Great. So Larry, you know, has as most engineers, a whole bunch of extremely demanding, demanding engineers that, you know, want things to go fast, they want to access the tools as quickly as possible.
They hate things like VPS that add friction to access like repositories or the wiki or like, you know, Git or anything like that.
So, Larry, tell us a little bit about the story of how this whole started and, you know, what we're trying to do and how we started to use Access and Argo Tunnel to solve some of those problems.
Absolutely. So, yeah, before I was the engineering manager for the DevTools team, I was an engineer on the team, or what would later.
So you know about the demands, right? Yeah.
So, yeah, a lot of this came from just wanting to try out our own products and to help the rest of the company have easier access to our products.
So I started a little over three years ago and this push to get away from the VPN start was there from the beginning for me.
I remember in my orientation class, we were all sitting there in the classroom in the basement of our San Francisco office in the club level and we're all trying to connect to the VPN so we could get on the wiki and see what's in there.
And we were running into the limit of the seat licenses that like user accounts for the VPN.
So they were telling people, okay, if you're not using it right now, go log off so that the new hires can get in and get to stuff.
So, yeah, we felt the pain right away. Aside from that, like I think Sam mentioned, not being able to, for example, use the wiki or Jira if you're on mobile, like on your way home or something, like check on a ticket or a wiki page was kind of painful for a lot of people.
Yeah. So I think it was about a year after I started, there was this push to like, we got to get everything behind access, including, we started with the wiki and Jira for the stuff that our team was responsible for.
And it was interesting.
It was like, okay, we got to figure out how to orange cloud the domains, the host names that wiki and Jira are on.
Larry, for people that may not know what orange cloud means, what does that mean?
It means we put it behind our orange cloud, behind Cloudflare.
So rather than serving the traffic directly from our data center through the VPN, we put it behind Cloudflare's edge network so that it gets served that way.
So we had to work with the SRE teams, the people who had access to the dashboard account, the Cloudflare dashboard account that had these host names in it so we could control that, had to figure out how to get it on the, get the servers and everything configured.
And it was an interesting process and it, the access part of it, I think went pretty smoothly.
It was like figuring out how to work with our config management system and get things on there.
But once it was done, the response from users within the company, not just engineers, but people that use the wiki and Jira for anything else within the company was really neat.

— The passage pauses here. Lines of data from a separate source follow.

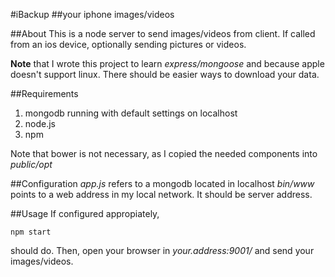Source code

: #iBackup
##your iphone images/videos

##About
This is a node server to send images/videos from client. If called from an ios device, optionally sending pictures or videos.

**Note** that I wrote this project to learn *express/mongoose* and because apple doesn't support linux. There should be easier ways to download your data.

##Requirements
1. mongodb running with default settings on localhost
2. node.js
3. npm

Note that bower is not necessary, as I copied the needed components into *public/opt*

##Configuration
*app.js* refers to a mongodb located in localhost
*bin/www* points to a web address in my local network. It should be server address.

##Usage
If configured appropiately, 

    npm start

should do. Then, open your browser in *your.address:9001/* and send your images/videos.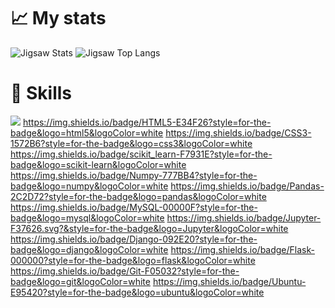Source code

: # :chart_with_upwards_trend: My stats #

![Jigsaw Stats](https://github-readme-stats.vercel.app/api?username=1JigSaW&count_private=true&hide_border=true&show_icons=true&hide_title=true&theme=dark)
![Jigsaw Top Langs](https://github-readme-stats.vercel.app/api/top-langs/?username=1JigSaW&layout=compact&hide=php&hide_border=true&theme=dark)

# :muscle: Skills #

![](https://img.shields.io/badge/Python-FFD43B?style=for-the-badge&logo=python&logoColor=darkgreen) https://img.shields.io/badge/HTML5-E34F26?style=for-the-badge&logo=html5&logoColor=white https://img.shields.io/badge/CSS3-1572B6?style=for-the-badge&logo=css3&logoColor=white https://img.shields.io/badge/scikit_learn-F7931E?style=for-the-badge&logo=scikit-learn&logoColor=white https://img.shields.io/badge/Numpy-777BB4?style=for-the-badge&logo=numpy&logoColor=white https://img.shields.io/badge/Pandas-2C2D72?style=for-the-badge&logo=pandas&logoColor=white https://img.shields.io/badge/MySQL-00000F?style=for-the-badge&logo=mysql&logoColor=white https://img.shields.io/badge/Jupyter-F37626.svg?&style=for-the-badge&logo=Jupyter&logoColor=white https://img.shields.io/badge/Django-092E20?style=for-the-badge&logo=django&logoColor=white https://img.shields.io/badge/Flask-000000?style=for-the-badge&logo=flask&logoColor=white https://img.shields.io/badge/Git-F05032?style=for-the-badge&logo=git&logoColor=white https://img.shields.io/badge/Ubuntu-E95420?style=for-the-badge&logo=ubuntu&logoColor=white
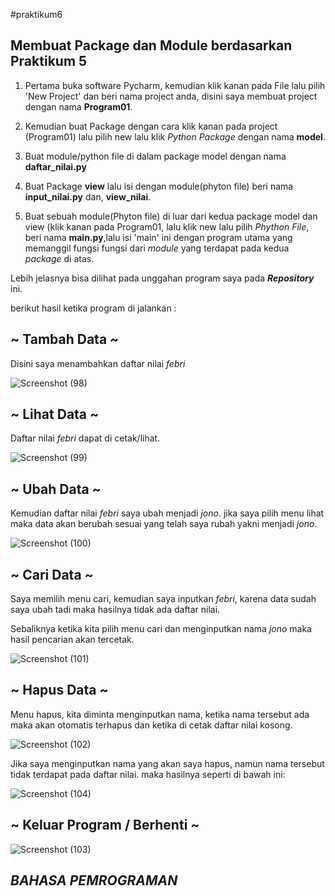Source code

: #praktikum6

**Membuat Package dan Module berdasarkan Praktikum 5**
---

1. Pertama buka software Pycharm, kemudian klik kanan pada File lalu pilih 'New Project' dan beri nama project anda, disini saya membuat project dengan nama **Program01**.

2. Kemudian buat Package dengan cara klik kanan pada project (Program01) lalu pilih new lalu klik *Python Package* dengan nama **model**.

3. Buat module/python file di dalam package model dengan nama **daftar_nilai.py**

4. Buat Package **view** lalu isi dengan module(phyton file) beri nama **input_nilai.py** dan, **view_nilai**.

5. Buat sebuah module(Phyton file) di luar dari kedua package model dan view (klik kanan pada Program01, lalu klik new lalu pilih *Phython File*, beri nama **main.py**,lalu isi 'main' ini dengan program utama yang memanggil fungsi fungsi dari *module* yang terdapat pada kedua *package* di atas.

Lebih jelasnya bisa dilihat pada unggahan program saya pada ***Repository*** ini.

berikut hasil ketika program di jalankan :

~ Tambah Data ~
---

Disini saya menambahkan daftar nilai *febri*

![Screenshot (98)](https://user-images.githubusercontent.com/57055098/71546434-66ea0700-29c9-11ea-99d2-a0dae11dfc43.png)

~ Lihat Data ~
---

Daftar nilai *febri* dapat di cetak/lihat.

![Screenshot (99)](https://user-images.githubusercontent.com/57055098/71546435-67829d80-29c9-11ea-97dc-ec29501aef23.png)

~ Ubah Data ~
---

Kemudian daftar nilai *febri* saya ubah menjadi *jono*. jika saya pilih menu lihat maka data akan berubah sesuai yang telah saya rubah yakni menjadi *jono*.

![Screenshot (100)](https://user-images.githubusercontent.com/57055098/71546436-681b3400-29c9-11ea-9de0-59c71198350f.png)

~ Cari Data ~
---

Saya memilih menu cari, kemudian saya inputkan *febri*, karena data sudah saya ubah tadi maka hasilnya tidak ada daftar nilai.

Sebaliknya ketika kita pilih menu cari dan menginputkan nama *jono* maka hasil pencarian akan tercetak.

![Screenshot (101)](https://user-images.githubusercontent.com/57055098/71546437-681b3400-29c9-11ea-8b02-9c2802ada80a.png)

~ Hapus Data ~
---

Menu hapus, kita diminta menginputkan nama, ketika nama tersebut ada maka akan otomatis terhapus dan ketika di cetak daftar nilai kosong.

![Screenshot (102)](https://user-images.githubusercontent.com/57055098/71546438-68b3ca80-29c9-11ea-9083-2dabf3884472.png)

Jika saya menginputkan nama yang akan saya hapus, namun nama tersebut tidak terdapat pada daftar nilai. maka hasilnya seperti di bawah ini:

![Screenshot (104)](https://user-images.githubusercontent.com/57055098/71546620-81bd7b00-29cb-11ea-8a56-322265636de4.png)

~ Keluar Program / Berhenti ~
---

![Screenshot (103)](https://user-images.githubusercontent.com/57055098/71546440-694c6100-29c9-11ea-86d9-da0affbda2d9.png)

***BAHASA PEMROGRAMAN***
---
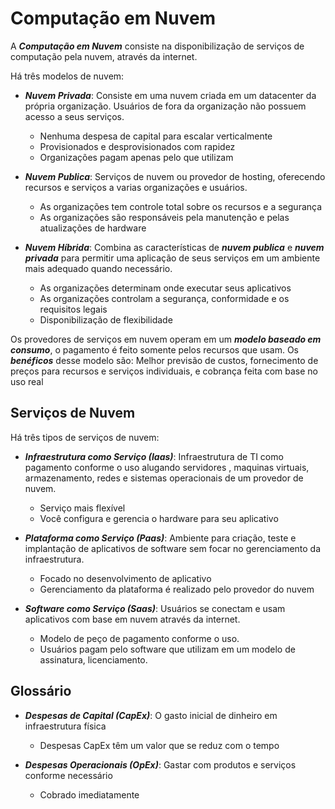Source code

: 
# Computação em Nuvem

A ***Computação em Nuvem*** consiste na disponibilização de serviços de computação pela nuvem, através da internet.

Há três modelos de nuvem:
- ***Nuvem Privada***: Consiste em uma nuvem criada em um datacenter da própria organização. Usuários de fora da organização não possuem acesso a seus serviços.
	- Nenhuma despesa de capital para escalar verticalmente
	- Provisionados e desprovisionados com rapidez
	- Organizações pagam apenas pelo que utilizam
	  
- ***Nuvem Publica***: Serviços de nuvem ou provedor de hosting, oferecendo recursos e serviços a varias organizações e usuários.
	- As organizações tem controle total sobre os recursos e a segurança
	- As organizações são responsáveis pela manutenção e pelas atualizações de hardware

- ***Nuvem Híbrida***: Combina as características de ***nuvem publica*** e ***nuvem privada*** para permitir uma aplicação de seus serviços em um ambiente mais adequado quando necessário.
	- As organizações determinam onde executar seus aplicativos
	- As organizações controlam a segurança, conformidade e os requisitos legais
	- Disponibilização de flexibilidade

Os provedores de serviços em nuvem operam em um ***modelo baseado em consumo***, o pagamento é feito somente pelos recursos que usam. Os ***benéficos*** desse modelo são: Melhor previsão de custos, fornecimento de preços para recursos e serviços individuais, e cobrança feita com base no uso real

## Serviços de Nuvem

Há três tipos de serviços de nuvem:
- ***Infraestrutura como Serviço (Iaas)***: Infraestrutura de TI como pagamento conforme o uso alugando servidores , maquinas virtuais, armazenamento, redes e sistemas operacionais de um provedor de nuvem.
	- Serviço mais flexível
	- Você configura e gerencia o hardware para seu aplicativo
  
- ***Plataforma como Serviço (Paas)***: Ambiente para criação, teste e implantação de aplicativos de software sem focar no gerenciamento da infraestrutura.
	- Focado no desenvolvimento de aplicativo
	- Gerenciamento da plataforma é realizado pelo provedor do nuvem
  
- ***Software como Serviço (Saas)***: Usuários se conectam e usam aplicativos com base em nuvem através da internet.
	- Modelo de peço de pagamento conforme o uso.
	- Usuários pagam pelo software que utilizam em um modelo de assinatura, licenciamento.

## Glossário

- ***Despesas de Capital (CapEx)***: O gasto inicial de dinheiro em infraestrutura física
	- Despesas CapEx têm um valor que se reduz com o tempo
	  
- ***Despesas Operacionais (OpEx)***: Gastar com produtos e serviços conforme necessário 
	- Cobrado imediatamente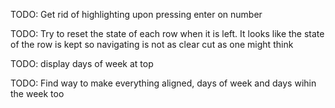 TODO: Get rid of highlighting upon pressing enter on number

TODO: Try to reset the state of each row when it is left. It looks
like the state of the row is kept so navigating is not as clear cut as
one might think

TODO: display days of week at top

TODO: Find way to make everything aligned, days of week and days wihin
the week too
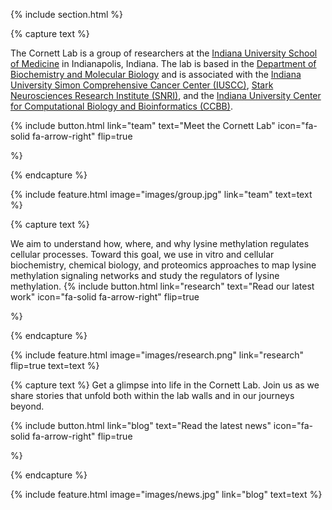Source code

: ---
---


{% include section.html %}

{% capture text %}

The Cornett Lab is a group of researchers at the [Indiana University School of Medicine](https://medicine.iu.edu/) in Indianapolis, Indiana. The lab is based in the [Department of Biochemistry and Molecular Biology](https://medicine.iu.edu/biochemistry-molecular-biology) and is associated with the [Indiana University Simon Comprehensive Cancer Center (IUSCC)](https://cancer.iu.edu/index.html), [Stark Neurosciences Research Institute (SNRI)](https://medicine.iu.edu/research-centers/neurosciences), and the [Indiana University Center for Computational Biology and Bioinformatics (CCBB)](https://medicine.iu.edu/research-centers/computational-biology-bioinformatics). 

{%
  include button.html
  link="team"
  text="Meet the Cornett Lab"
  icon="fa-solid fa-arrow-right"
  flip=true

%}

{% endcapture %}

{%
  include feature.html
  image="images/group.jpg"
  link="team"
  text=text
%}

{% capture text %}

We aim to understand how, where, and why lysine methylation regulates cellular processes. Toward this goal, we use in vitro and cellular biochemistry, chemical biology, and proteomics approaches to map lysine methylation signaling networks and study the regulators of lysine methylation.
{%
  include button.html
  link="research"
  text="Read our latest work"
  icon="fa-solid fa-arrow-right"
  flip=true
 
%}

{% endcapture %}

{%
  include feature.html
  image="images/research.png"
  link="research"
  flip=true
  text=text
%}

{% capture text %}
Get a  glimpse into life in the Cornett Lab. Join us as we share stories that unfold both within the lab walls and in our journeys beyond. 

{%
  include button.html
  link="blog"
  text="Read the latest news"
  icon="fa-solid fa-arrow-right"
  flip=true

%}

{% endcapture %}

{%
  include feature.html
  image="images/news.jpg"
  link="blog"
  text=text
%}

It was, they really appreciated not having to use the VPN.
So like, it's possible to install the VPN client on your phone and log in and go through the two factor dance on the phone to get in there.
But it's clunky. I don't know of anybody else besides me that's gone to that trouble.
So like being able to like comment on Jira on your commute home or something was...
And I also assume, Larry, that, you know, for instance, even in onboarding that we used to do locally in San Francisco, you know, the VPN concentrator is very close to us, but, you know, most of your customers, you know, all those like development managers and engineers are all over the world.
So that connecting, you know, from Lisbon or Singapore or whatever, all the way to San Francisco for VPN was less than ideal, right?
Yeah. Yeah. And there are VPN servers in other locations to make it a little easier, but still it does slow things down.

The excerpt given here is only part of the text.